Dépassements excessifs : le blocage

L'assurance maladie, les syndicats de médecins et les complémentaires santé ont repris le 5 septembre les négociations sur les dépassements d'honoraires. Au menu de la réunion, les "dépassements excessifs", lesquels, rappelle Le Figaro-économie (page 20), "ne concernent qu'une infime minorité de praticiens". En effet, précise le quotidien économique, "sur les 22.000 médecins pouvant pratiquer des honoraires libres, la Sécu n'en a débusqué que… 228 et un seul a fait l'objet d'une plainte".

A priori, ce sujet apparaissait comme "le moins conflictuel" de la négociation globale sur les dépassements. Mais la proposition faite par la Caisse nationale d'assurance maladie (Cnam) pour les objectiver a reçu un "accueil glacial" de la part de plusieurs syndicats de médecins, rapportent Les Echos (page 4). L'objectif de la Cnam était de sortir de la règle du "tact et mesure", jugée "trop floue et trop imprécise", explique-t-elle, pour apprécier le caractère abusif ou non du dépassement.

Comme le précise Le Figaro, le directeur général de la Cnam, Frédéric van Roekeghem, a proposé "trois critères ”objectifs” pour isoler les praticiens déraisonnables". Pour la Cnam, il faut tenir compte de trois éléments : le rapport entre le montant des honoraires facturés aux assurés et le montant remboursable par l'assurance maladie des soins délivrés ; la fréquence des actes facturés avec dépassement et la variabilité des montants d'honoraires pratiqués ; enfin, le dépassement moyen annuel par patient exprimé en pourcentage du revenu fiscal français moyen.
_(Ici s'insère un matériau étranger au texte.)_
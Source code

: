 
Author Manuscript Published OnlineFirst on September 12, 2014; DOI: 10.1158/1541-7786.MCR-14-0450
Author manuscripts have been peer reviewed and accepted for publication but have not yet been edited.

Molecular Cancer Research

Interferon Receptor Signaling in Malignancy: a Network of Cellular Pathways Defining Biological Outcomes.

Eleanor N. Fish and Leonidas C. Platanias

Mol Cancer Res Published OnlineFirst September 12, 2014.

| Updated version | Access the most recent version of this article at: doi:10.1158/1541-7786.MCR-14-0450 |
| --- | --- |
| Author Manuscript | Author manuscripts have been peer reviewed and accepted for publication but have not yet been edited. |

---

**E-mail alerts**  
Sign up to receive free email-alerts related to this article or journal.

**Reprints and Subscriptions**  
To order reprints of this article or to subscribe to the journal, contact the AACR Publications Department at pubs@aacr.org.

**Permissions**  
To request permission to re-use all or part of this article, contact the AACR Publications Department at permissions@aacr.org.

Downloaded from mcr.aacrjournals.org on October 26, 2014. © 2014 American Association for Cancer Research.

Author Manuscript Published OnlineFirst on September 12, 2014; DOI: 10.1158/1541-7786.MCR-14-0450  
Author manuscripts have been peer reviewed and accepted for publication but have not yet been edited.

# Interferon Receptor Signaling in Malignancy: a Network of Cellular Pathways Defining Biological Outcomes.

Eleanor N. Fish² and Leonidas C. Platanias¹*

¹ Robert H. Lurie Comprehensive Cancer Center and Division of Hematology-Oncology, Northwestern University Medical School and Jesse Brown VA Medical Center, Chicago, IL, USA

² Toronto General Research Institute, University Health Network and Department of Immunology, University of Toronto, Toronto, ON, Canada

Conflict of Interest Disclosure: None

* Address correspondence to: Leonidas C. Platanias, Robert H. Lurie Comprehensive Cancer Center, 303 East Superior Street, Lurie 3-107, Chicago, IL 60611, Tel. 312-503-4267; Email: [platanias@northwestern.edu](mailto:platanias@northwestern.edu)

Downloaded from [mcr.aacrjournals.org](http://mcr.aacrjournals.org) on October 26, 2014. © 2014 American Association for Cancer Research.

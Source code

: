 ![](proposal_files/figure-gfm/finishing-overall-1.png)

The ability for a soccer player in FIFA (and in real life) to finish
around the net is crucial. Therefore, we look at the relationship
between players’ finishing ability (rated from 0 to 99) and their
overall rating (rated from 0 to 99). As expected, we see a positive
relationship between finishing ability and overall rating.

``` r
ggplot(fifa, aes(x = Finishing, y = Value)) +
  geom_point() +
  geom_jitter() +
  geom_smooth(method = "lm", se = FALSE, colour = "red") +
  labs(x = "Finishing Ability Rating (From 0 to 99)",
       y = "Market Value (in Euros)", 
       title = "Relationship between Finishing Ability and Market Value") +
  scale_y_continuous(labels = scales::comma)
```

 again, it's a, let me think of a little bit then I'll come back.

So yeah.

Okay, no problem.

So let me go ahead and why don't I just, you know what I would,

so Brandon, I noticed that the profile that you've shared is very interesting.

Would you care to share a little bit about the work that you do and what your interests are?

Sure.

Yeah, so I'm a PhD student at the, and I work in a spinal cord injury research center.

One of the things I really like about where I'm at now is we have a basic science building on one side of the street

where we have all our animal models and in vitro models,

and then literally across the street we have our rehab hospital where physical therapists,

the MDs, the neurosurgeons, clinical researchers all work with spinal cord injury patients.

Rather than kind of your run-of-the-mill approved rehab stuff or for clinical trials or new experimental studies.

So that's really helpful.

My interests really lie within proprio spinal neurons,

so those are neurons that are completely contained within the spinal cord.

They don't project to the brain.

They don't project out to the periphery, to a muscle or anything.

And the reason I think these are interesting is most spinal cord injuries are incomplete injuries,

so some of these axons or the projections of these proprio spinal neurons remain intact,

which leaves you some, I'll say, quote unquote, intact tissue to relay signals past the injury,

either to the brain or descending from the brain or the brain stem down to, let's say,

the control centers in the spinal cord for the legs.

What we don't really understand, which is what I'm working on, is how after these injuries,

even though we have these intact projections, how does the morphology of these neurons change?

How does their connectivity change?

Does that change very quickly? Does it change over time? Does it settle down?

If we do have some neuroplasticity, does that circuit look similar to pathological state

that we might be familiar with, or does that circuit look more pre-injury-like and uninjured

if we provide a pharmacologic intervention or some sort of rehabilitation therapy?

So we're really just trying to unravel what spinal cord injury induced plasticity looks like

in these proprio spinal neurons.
Pour les médecins qui franchiraient la ligne jaune, la Cnam prévoit deux types de sanctions : interdire la pratique des dépassements et, le cas échéant, le déconventionnement.

A l'exception de MG France, note Le Figaro, les syndicats médicaux ont opposé une fin de non-recevoir à la Cnam. Pour la Confédération des syndicats médicaux français (CSMF), ce dispositif s'apparente à une "monstruosité technocratique" aux critères "opaques" (Les Echos). Par ailleurs, la CSMF craint "que ce système ne donne trop de marge de manœuvre aux directeurs des caisses d'assurance maladie pour ”passer les médecins libéraux à la moulinette”". Reprise des négociations le 14 septembre.

Contrats de génération : coup d'envoi
Après les emplois d'avenir, réservés aux jeunes de moins de 25 ans sans diplôme, le gouvernement ouvre le chantier des "contrats de génération". Comme l'explique Le Monde (page 1), ce dispositif "doit permettre l'embauche dans les entreprises en contrat à durée indéterminée de jeunes qui seront accompagnés par un senior lui-même maintenu dans l'emploi jusqu'à son départ en retraite". Il sera modulé en fonction de la taille de l'entreprise. Les entreprises de plus de 300 salariés devront conclure un accord collectif sur les contrats de génération si elles veulent continuer à bénéficier de l'intégralité des allégements de charges jusqu'à 1,6 Smic, détaille Le Monde. Pour celles dont les effectifs sont inférieurs à 300 personnes, le contrat sera "individuel et facultatif".

Les premiers documents d'orientation ont été adressés le 4 septembre aux partenaires sociaux, lesquels jugent positive cette mesure, relèvent Les Echos (page 3). Ainsi, François Chérèque, secrétaire général de la CFDT, "a salué la conditionnalité des allégements de charges imposée aux entreprises de plus de 300 salariés". De son côté, FO qualifie ce dispositif de "pragmatique". "Pour une fois, on n'oppose pas les jeunes et les seniors. Certes, ce n'est pas la panacée, mais nous sommes satisfaits […]", réagit Geneviève Roy, vice-présidente de la CGPME. Reste désormais à en trouver le financement, fait remarquer Le Figaro-économie (page 20), alors que le gouvernement "a renoncé à baisser le plafond des allégements de charges" qui devait dégager 2,5 milliards d'euros par an.